▸ **WHAT YOU NEED TO DO**
All of the data should be restated word for word, with the pictures omitted.

Source data:
============================================================
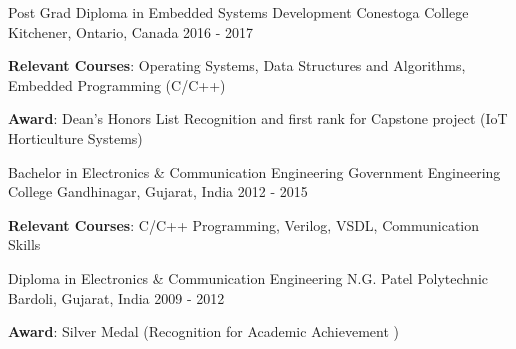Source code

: 

\begin{cventries}

  \cventry
    {Post Grad Diploma in Embedded Systems Development} %
    {Conestoga College} %
    {Kitchener, Ontario, Canada} %
    {2016 - 2017} %
    {
      \begin{cvitems} %
        \item {\textbf{Relevant Courses}: Operating Systems, Data Structures and Algorithms, Embedded Programming (C/C++)}
        \item {\textbf{Award}: Dean's Honors List Recognition and first rank for Capstone project (IoT Horticulture Systems)}
      \end{cvitems}
    }

  \cventry
    {Bachelor in Electronics \& Communication Engineering} %
    {Government Engineering College } %
    {Gandhinagar, Gujarat, India} %
    {2012 - 2015} %
    {
      \begin{cvitems} %
       \item {\textbf{Relevant Courses}: C/C++ Programming, Verilog, VSDL, Communication Skills }
      \end{cvitems}
    }

  \cventry
    {Diploma in Electronics \& Communication Engineering} %
    {N.G. Patel Polytechnic } %
    {Bardoli, Gujarat, India} %
    {2009 - 2012} %
    {
      \begin{cvitems} %
         \item {\textbf{Award}: Silver Medal (Recognition for Academic Achievement )}
      \end{cvitems}
    }

\end{cventries}
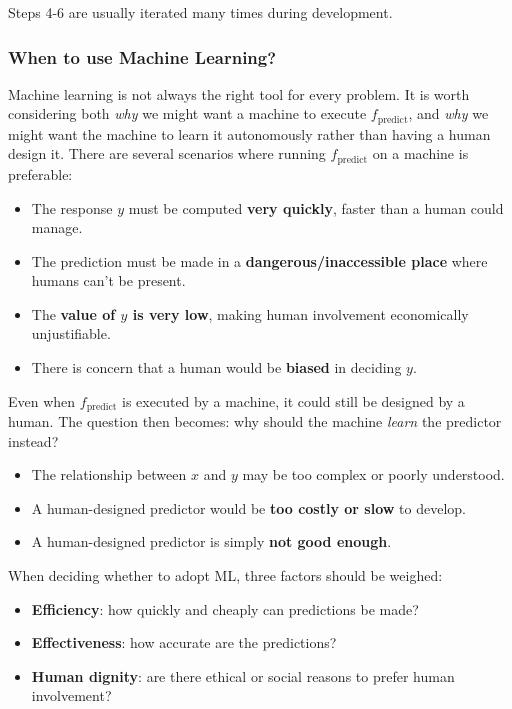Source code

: Steps 4-6 are usually iterated many times during development.

\subsubsection{When to use Machine Learning?}

Machine learning is not always the right tool for every problem. It is worth considering both \emph{why} we might want a machine to execute $f_{\text{predict}}$, and \emph{why} we might want the machine to learn it autonomously rather than having a human design it. There are several scenarios where running $f_{\text{predict}}$ on a machine is preferable:

\begin{itemize}
  \item The response $y$ must be computed \textbf{very quickly}, faster than a human could manage.
  \item The prediction must be made in a \textbf{dangerous/inaccessible place} where humans can't be present.
  \item The \textbf{value of $y$ is very low}, making human involvement economically unjustifiable.
  \item There is concern that a human would be \textbf{biased} in deciding $y$.
\end{itemize}

Even when $f_{\text{predict}}$ is executed by a machine, it could still be designed by a human. The question then becomes: why should the machine \emph{learn} the predictor instead?

\begin{itemize}
  \item The relationship between $x$ and $y$ may be too complex or poorly understood.
  \item A human-designed predictor would be \textbf{too costly or slow} to develop.
  \item A human-designed predictor is simply \textbf{not good enough}.
\end{itemize}

When deciding whether to adopt ML, three factors should be weighed:
\begin{itemize}
  \item \textbf{Efficiency}: how quickly and cheaply can predictions be made?
  \item \textbf{Effectiveness}: how accurate are the predictions?
  \item \textbf{Human dignity}: are there ethical or social reasons to prefer human involvement?
\end{itemize}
============================================================
▸ **FINISHED TASK**
Source code

: 

\begin{cventries}

  \cventry
    {Post Grad Diploma in Embedded Systems Development} %
    {Conestoga College} %
    {Kitchener, Ontario, Canada} %
    {2016 - 2017} %
    {
      \begin{cvitems} %
        \item {\textbf{Relevant Courses}: Operating Systems, Data Structures and Algorithms, Embedded Programming (C/C++)}
        \item {\textbf{Award}: Dean's Honors List Recognition and first rank for Capstone project (IoT Horticulture Systems)}
      \end{cvitems}
    }

  \cventry
    {Bachelor in Electronics \& Communication Engineering} %
    {Government Engineering College } %
    {Gandhinagar, Gujarat, India} %
    {2012 - 2015} %
    {
      \begin{cvitems} %
       \item {\textbf{Relevant Courses}: C/C++ Programming, Verilog, VSDL, Communication Skills }
      \end{cvitems}
    }

  \cventry
    {Diploma in Electronics \& Communication Engineering} %
    {N.G. Patel Polytechnic } %
    {Bardoli, Gujarat, India} %
    {2009 - 2012} %
    {
      \begin{cvitems} %
         \item {\textbf{Award}: Silver Medal (Recognition for Academic Achievement )}
      \end{cvitems}
    }

\end{cventries}
Source code

: Steps 4-6 are usually iterated many times during development.

\subsubsection{When to use Machine Learning?}

Machine learning is not always the right tool for every problem. It is worth considering both \emph{why} we might want a machine to execute $f_{\text{predict}}$, and \emph{why} we might want the machine to learn it autonomously rather than having a human design it. There are several scenarios where running $f_{\text{predict}}$ on a machine is preferable:

\begin{itemize}
  \item The response $y$ must be computed \textbf{very quickly}, faster than a human could manage.
  \item The prediction must be made in a \textbf{dangerous/inaccessible place} where humans can't be present.
  \item The \textbf{value of $y$ is very low}, making human involvement economically unjustifiable.
  \item There is concern that a human would be \textbf{biased} in deciding $y$.
\end{itemize}

Even when $f_{\text{predict}}$ is executed by a machine, it could still be designed by a human. The question then becomes: why should the machine \emph{learn} the predictor instead?

\begin{itemize}
  \item The relationship between $x$ and $y$ may be too complex or poorly understood.
  \item A human-designed predictor would be \textbf{too costly or slow} to develop.
  \item A human-designed predictor is simply \textbf{not good enough}.
\end{itemize}

When deciding whether to adopt ML, three factors should be weighed:
\begin{itemize}
  \item \textbf{Efficiency}: how quickly and cheaply can predictions be made?
  \item \textbf{Effectiveness}: how accurate are the predictions?
  \item \textbf{Human dignity}: are there ethical or social reasons to prefer human involvement?
\end{itemize}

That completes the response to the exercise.